How to call shutdown() on the Kafka firehose to force segment hand-off

Hello,

I cannot get the Realtime node to hand-off segments. I ingested not strictly chronological data into Druid with a Realtime node pulling from Kafka with rejectionPolicy “none”. From the documentation for this type:

none – All events are accepted. Never hands off data unless shutdown() is called on the configured firehose.

How can I manually initiate this shutdown? I issued kill -15 against the Realtime node process and only see:

2016-03-29T18:21:52,696 INFO [Thread-45] com.metamx.common.lifecycle.Lifecycle - Running shutdown hook
2016-03-29T18:21:52,747 INFO [Thread-45] com.metamx.common.lifecycle.Lifecycle$AnnotationBasedHandler - Invoking stop method[public void io.druid.server.coordination.AbstractDataSegmentAnnouncer.stop()] on object[io.druid.server.coordination.BatchDataSegmentAnnouncer@472b84fd].
2016-03-29T18:21:52,747 INFO [Thread-45] io.druid.server.coordination.AbstractDataSegmentAnnouncer - Stopping class io.druid.server.coordination.BatchDataSegmentAnnouncer with config[io.druid.server.initialization.ZkPathsConfig@58d3f4be]
2016-03-29T18:21:52,748 INFO [Thread-45] io.druid.curator.announcement.Announcer - unannouncing [/druid/announcements/l:8084]

No hand-off is happening and the Realtime node actually stays up.

Thank you,

Regards,

/David

David, try following http://druid.io/docs/0.9.0-rc3/tutorials/tutorial-kafka.html

RejectionPolicy ‘none’ should never be used in production with realtime nodes.

Hello Fangjin,

Thank you for your reply! I realise tranquility is the better option and rejectionPolicy “none” is not suited for production, however, this is just a POC.

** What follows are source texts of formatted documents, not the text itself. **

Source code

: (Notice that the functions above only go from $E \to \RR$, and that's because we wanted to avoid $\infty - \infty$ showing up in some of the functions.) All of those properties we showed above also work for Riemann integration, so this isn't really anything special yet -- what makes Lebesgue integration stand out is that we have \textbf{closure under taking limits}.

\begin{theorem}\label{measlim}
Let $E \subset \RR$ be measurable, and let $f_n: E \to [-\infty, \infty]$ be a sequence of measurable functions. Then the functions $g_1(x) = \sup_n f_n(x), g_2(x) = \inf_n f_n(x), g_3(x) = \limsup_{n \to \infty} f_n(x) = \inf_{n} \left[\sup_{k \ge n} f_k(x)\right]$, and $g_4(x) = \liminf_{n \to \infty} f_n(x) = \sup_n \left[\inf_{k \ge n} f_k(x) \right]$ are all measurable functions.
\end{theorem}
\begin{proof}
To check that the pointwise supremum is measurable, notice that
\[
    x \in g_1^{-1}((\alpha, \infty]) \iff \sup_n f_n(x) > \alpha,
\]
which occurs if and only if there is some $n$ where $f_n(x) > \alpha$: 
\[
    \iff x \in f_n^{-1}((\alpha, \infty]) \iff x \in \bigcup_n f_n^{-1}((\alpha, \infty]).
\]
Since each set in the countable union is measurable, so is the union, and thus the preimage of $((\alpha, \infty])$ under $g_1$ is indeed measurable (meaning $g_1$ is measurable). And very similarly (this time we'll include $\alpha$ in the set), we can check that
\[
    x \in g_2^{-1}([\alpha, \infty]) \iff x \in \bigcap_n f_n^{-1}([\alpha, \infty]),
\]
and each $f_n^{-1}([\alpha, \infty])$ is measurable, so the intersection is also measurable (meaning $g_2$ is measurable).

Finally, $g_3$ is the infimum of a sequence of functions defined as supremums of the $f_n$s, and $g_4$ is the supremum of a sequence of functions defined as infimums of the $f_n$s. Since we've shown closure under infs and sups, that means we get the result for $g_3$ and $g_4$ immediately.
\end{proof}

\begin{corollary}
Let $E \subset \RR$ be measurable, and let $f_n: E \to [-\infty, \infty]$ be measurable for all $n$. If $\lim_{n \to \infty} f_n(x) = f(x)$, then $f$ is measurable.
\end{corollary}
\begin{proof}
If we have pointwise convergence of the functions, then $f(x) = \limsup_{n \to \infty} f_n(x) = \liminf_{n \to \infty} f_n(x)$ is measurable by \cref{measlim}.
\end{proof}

All data has already been ingested into the basePersistDirectory, I can query the data and now I “just” want to trigger the segment hand-off by initiating a firehose shut-down as indicated in the documentation. Is there a way to force this?

Our deep data store is on GCS so I loaded 1 month worth of data into Kafka via a Mapper job - which is why is un-ordered. I have not had a chance to run the Hadoop batch Druid indexer on GCS yes since it’s a relatively new feature.

Final remark I initially chose “rejectionPolicy”: “messageTime” with “windowPeriod”: “PT1M” since I figured - given 1 month of data no 2 events will be further than 1 month apart, however, I must misinterpret the setting since almost all events were thrown away.

Thanks for your patience,

Regards,

David

You can’t trigger segment handoff in the sense you are imagining. Try to follow that tutorial. With what you are doing now, you won’t ever be able to get handoff with rejectionPolicy none.

Ok, I get it.

I will test the tranquility approach from the tutorial you linked - with “messageTime” rejection policy on time-ordered data. This should work to benchmark Kafka ingestion performance and hand-off something to the historical node.

Regards,

David

You can also look at http://imply.io/docs/latest/ingestion-streams for info about how to benchmark streaming ingest. There’s a script that will generate events.